Scientific Reports (Jan 2023)

Knowledge mining of unstructured information: application to cyber domain

  • Tuomas Takko,
  • Kunal Bhattacharya,
  • Martti Lehto,
  • Pertti Jalasvirta,
  • Aapo Cederberg,
  • Kimmo Kaski

DOI
https://doi.org/10.1038/s41598-023-28796-6
Journal volume & issue
Vol. 13, no. 1
pp. 1 – 13

Abstract

Read online

Abstract Information on cyber-related crimes, incidents, and conflicts is abundantly available in numerous open online sources. However, processing large volumes and streams of data is a challenging task for the analysts and experts, and entails the need for newer methods and techniques. In this article we present and implement a novel knowledge graph and knowledge mining framework for extracting the relevant information from free-form text about incidents in the cyber domain. The computational framework includes a machine learning-based pipeline for generating graphs of organizations, countries, industries, products and attackers with a non-technical cyber-ontology. The extracted knowledge graph is utilized to estimate the incidence of cyberattacks within a given graph configuration.
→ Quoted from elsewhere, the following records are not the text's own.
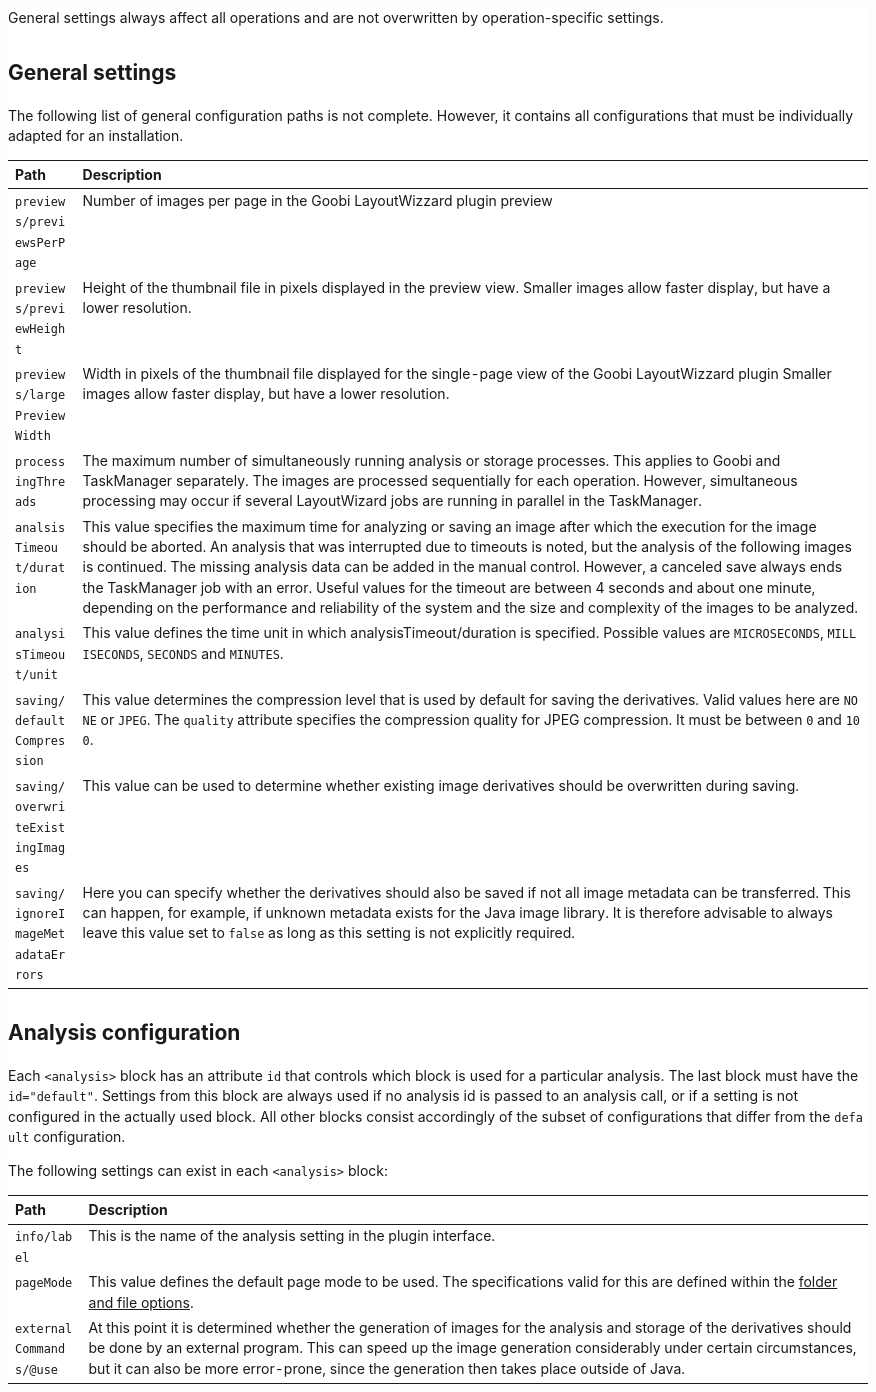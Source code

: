 General settings always affect all operations and are not overwritten by operation-specific settings.

## General settings

The following list of general configuration paths is not complete. However, it contains all configurations that must be individually adapted for an installation.

| Path | Description |
| :--- | :--- |
| `previews/previewsPerPage` | Number of images per page in the Goobi LayoutWizzard plugin preview |
| `previews/previewHeight` | Height of the thumbnail file in pixels displayed in the preview view. Smaller images allow faster display, but have a lower resolution. |
| `previews/largePreviewWidth` | Width in pixels of the thumbnail file displayed for the single-page view of the Goobi LayoutWizzard plugin Smaller images allow faster display, but have a lower resolution. |
| `processingThreads` | The maximum number of simultaneously running analysis or storage processes. This applies to Goobi and TaskManager separately. The images are processed sequentially for each operation. However, simultaneous processing may occur if several LayoutWizard jobs are running in parallel in the TaskManager. |
| `analsisTimeout/duration` | This value specifies the maximum time for analyzing or saving an image after which the execution for the image should be aborted. An analysis that was interrupted due to timeouts is noted, but the analysis of the following images is continued. The missing analysis data can be added in the manual control. However, a canceled save always ends the TaskManager job with an error. Useful values for the timeout are between 4 seconds and about one minute, depending on the performance and reliability of the system and the size and complexity of the images to be analyzed. |
| `analysisTimeout/unit` | This value defines the time unit in which analysisTimeout/duration is specified. Possible values are `MICROSECONDS`, `MILLISECONDS`, `SECONDS` and `MINUTES`. |
| `saving/defaultCompression` | This value determines the compression level that is used by default for saving the derivatives. Valid values here are `NONE` or `JPEG`. The `quality` attribute specifies the compression quality for JPEG compression. It must be between `0` and `100`. |
| `saving/overwriteExistingImages` | This value can be used to determine whether existing image derivatives should be overwritten during saving. |
| `saving/ignoreImageMetadataErrors` | Here you can specify whether the derivatives should also be saved if not all image metadata can be transferred. This can happen, for example, if unknown metadata exists for the Java image library. It is therefore advisable to always leave this value set to `false` as long as this setting is not explicitly required. |

## Analysis configuration

Each `<analysis>` block has an attribute `id` that controls which block is used for a particular analysis. The last block must have the `id="default"`. Settings from this block are always used if no analysis id is passed to an analysis call, or if a setting is not configured in the actually used block. All other blocks consist accordingly of the subset of configurations that differ from the `default` configuration.

The following settings can exist in each `<analysis>` block:

<table>
  <thead>
    <tr>
      <th style="text-align:left">Path</th>
      <th style="text-align:left">Description</th>
    </tr>
  </thead>
  <tbody>
    <tr>
      <td style="text-align:left"><code>info/label</code>
      </td>
      <td style="text-align:left">This is the name of the analysis setting in the plugin interface.</td>
    </tr>
    <tr>
      <td style="text-align:left"><code>pageMode</code>
      </td>
      <td style="text-align:left">This value defines the default page mode to be used. The specifications
        valid for this are defined within the <a href="../01_use/02_imageview/01_folders.md">folder and file options</a>.</td>
    </tr>
    <tr>
      <td style="text-align:left"><code>externalCommands/@use</code>
      </td>
      <td style="text-align:left">At this point it is determined whether the generation of images for the
        analysis and storage of the derivatives should be done by an external program.
        This can speed up the image generation considerably under certain circumstances,
        but it can also be more error-prone, since the generation then takes place
        outside of Java.</td>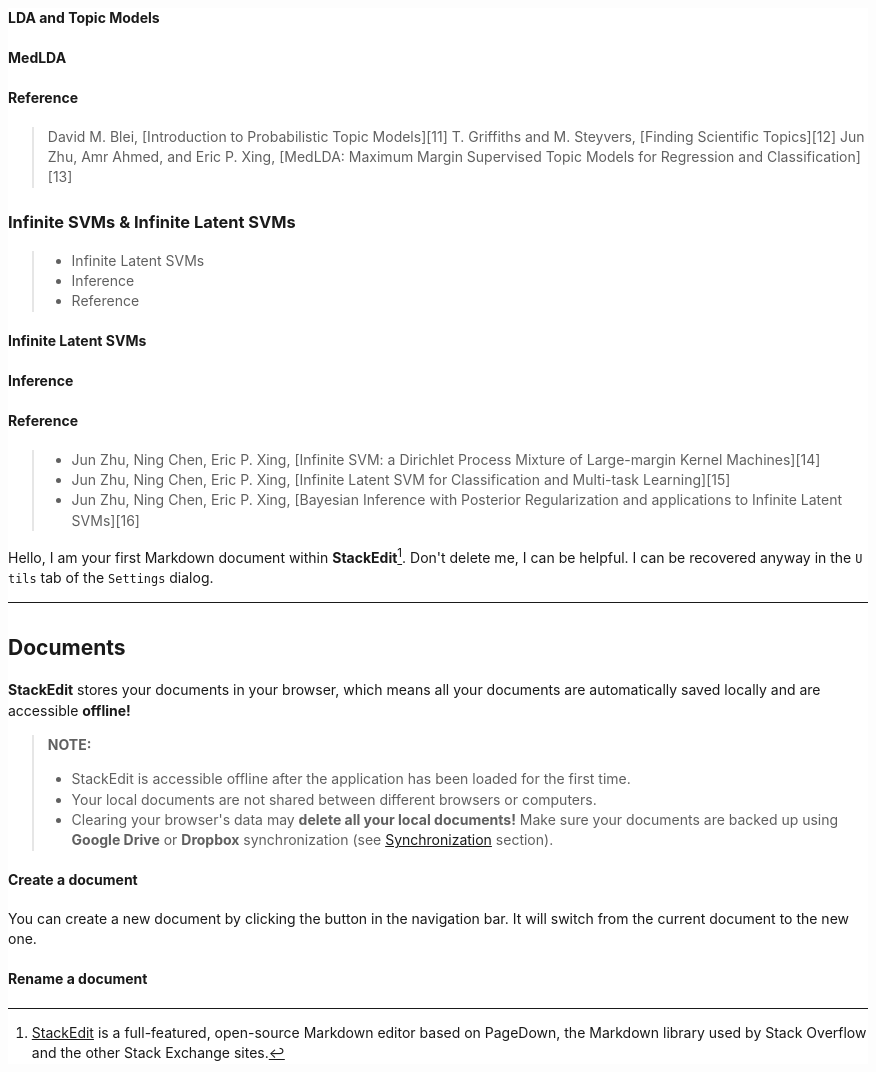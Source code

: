 #### LDA and Topic Models
#### MedLDA
#### Reference
> David M. Blei, [Introduction to Probabilistic Topic Models][11]
> T. Griffiths and M. Steyvers, [Finding Scientific Topics][12]
> Jun Zhu, Amr Ahmed, and Eric P. Xing, [MedLDA: Maximum Margin Supervised Topic Models for Regression and Classification][13]

### Infinite SVMs & Infinite Latent SVMs
> - Infinite Latent SVMs
> - Inference
> - Reference

#### Infinite Latent SVMs
#### Inference
#### Reference
> - Jun Zhu, Ning Chen, Eric P. Xing, [Infinite SVM: a Dirichlet Process Mixture of Large-margin Kernel Machines][14]
> - Jun Zhu, Ning Chen, Eric P. Xing, [Infinite Latent SVM for Classification and Multi-task Learning][15]
> - Jun Zhu, Ning Chen, Eric P. Xing, [Bayesian Inference with Posterior Regularization and applications to Infinite Latent SVMs][16]
>

Hello, I am your first Markdown document within **StackEdit**[^stackedit]. Don't delete me, I can be helpful. I can be recovered anyway in the `Utils` tab of the <i class="icon-cog"></i> `Settings` dialog.

----------


Documents
---------

**StackEdit** stores your documents in your browser, which means all your documents are automatically saved locally and are accessible **offline!**

> **NOTE:**
> 
> - StackEdit is accessible offline after the application has been loaded for the first time.
> - Your local documents are not shared between different browsers or computers.
> - Clearing your browser's data may **delete all your local documents!** Make sure your documents are backed up using **Google Drive** or **Dropbox** synchronization (see [<i class="icon-share"></i> Synchronization](#synchronization) section).

#### <i class="icon-file"></i> Create a document

You can create a new document by clicking the <i class="icon-file"></i> button in the navigation bar. It will switch from the current document to the new one.

#### <i class="icon-pencil"></i> Rename a document


  [^footnote]: Here is the *text* of the **footnote**.
  [^stackedit]: [StackEdit](https://stackedit.io/) is a full-featured, open-source Markdown editor based on PageDown, the Markdown library used by Stack Overflow and the other Stack Exchange sites.
  [^gfm]: **GitHub Flavored Markdown** (GFM) is supported by StackEdit.
  [1]: http://www.gatsby.ucl.ac.uk/~ywteh/research/npbayes/dp.pdf
  [2]: https://www.google.com.hk/url?sa=t&rct=j&q=&esrc=s&source=web&cd=1&cad=rja&uact=8&ved=0CDAQFjAA&url=http://www.stat.purdue.edu/~rdutta/24.PDF&ei=KWFwU4H1MoL-8QWJuYGgAg&usg=AFQjCNH1723NYwZpyZWJBrhRzuJe78brDw&sig2=pClpfw_FZi0eVPFbLOuceg
  [3]: https://www.cs.princeton.edu/courses/archive/fall07/cos597C/readings/BleiJordan2005.pdf
  [4]: https://www.cs.princeton.edu/courses/archive/fall07/cos597C/readings/GriffithsGhahramani2006.pdf
  [5]: http://jmlr.org/papers/volume12/griffiths11a/griffiths11a.pdf
  [6]: http://www.cs.columbia.edu/~mcollins/crf.pdf
  [7]: https://www.google.com.hk/url?sa=t&rct=j&q=&esrc=s&source=web&cd=3&cad=rja&uact=8&ved=0CEMQFjAC&url=http://www.seas.upenn.edu/~taskar/pubs/mmmn.pdf&ei=-FNwU5KUOpLt8AXRz4DoAQ&usg=AFQjCNELyH2z_UVq9ZGtxKhMc9iUxkY74g&sig2=PZGexus0sKRe4qKJHeKBJw
  [8]: http://www.di.ens.fr/~slacoste/school/cs281a/M3netReportpdf.pdf
  [9]: https://www.google.com.hk/url?sa=t&rct=j&q=&esrc=s&source=web&cd=1&cad=rja&uact=8&ved=0CDAQFjAA&url=http://www.ece.duke.edu/~lcarin/MaxEntDisc.pdf&ei=k2RwU9WyNsTg8AWDyIKQAg&usg=AFQjCNE5FfZCGKGX_7U1UoVRRyt7Fgl0nQ&sig2=olymaal1uiwLXMEhGZRG2w
  [10]: http://jmlr.csail.mit.edu/papers/volume10/zhu09a/zhu09a.pdf
  [11]: https://www.google.com.hk/url?sa=t&rct=j&q=&esrc=s&source=web&cd=1&cad=rja&uact=8&ved=0CC4QFjAA&url=https://www.cs.princeton.edu/~blei/papers/Blei2011.pdf&ei=-2VwU9rWKIr4lAXviYGYDg&usg=AFQjCNE45Co9YFJOoovIyW3cEWdcnO5mgQ&sig2=dqlt9i5sLsbyGcQpbNLnwg
  [12]: http://psiexp.ss.uci.edu/research/papers/sciencetopics.pdf
  [13]: http://www.ml-thu.net/~jun/pub/medlda_icml09.pdf
  [14]: http://www.icml-2011.org/papers/374_icmlpaper.pdf
  [15]: http://books.nips.cc/papers/files/nips24/NIPS2011_0931.pdf
  [16]: http://arxiv.org/abs/1210.1766
  [17]: http://math.stackexchange.com/
  [18]: http://daringfireball.net/projects/markdown/syntax "Markdown"
  [19]: https://github.com/jmcmanus/pagedown-extra "Pagedown Extra"
  [20]: http://meta.math.stackexchange.com/questions/5020/mathjax-basic-tutorial-and-quick-reference
  [21]: https://code.google.com/p/google-code-prettify/
  [22]: http://highlightjs.org/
We use publicly available collections of real cyber-incident reports to test the efficacy of our methods. The knowledge extraction is found to be sufficiently accurate, and the graph-based threat estimation demonstrates a level of correlation with the actual records of attacks. In practical use, an analyst utilizing the presented framework can infer additional information from the current cyber-landscape in terms of the risk to various entities and its propagation between industries and countries.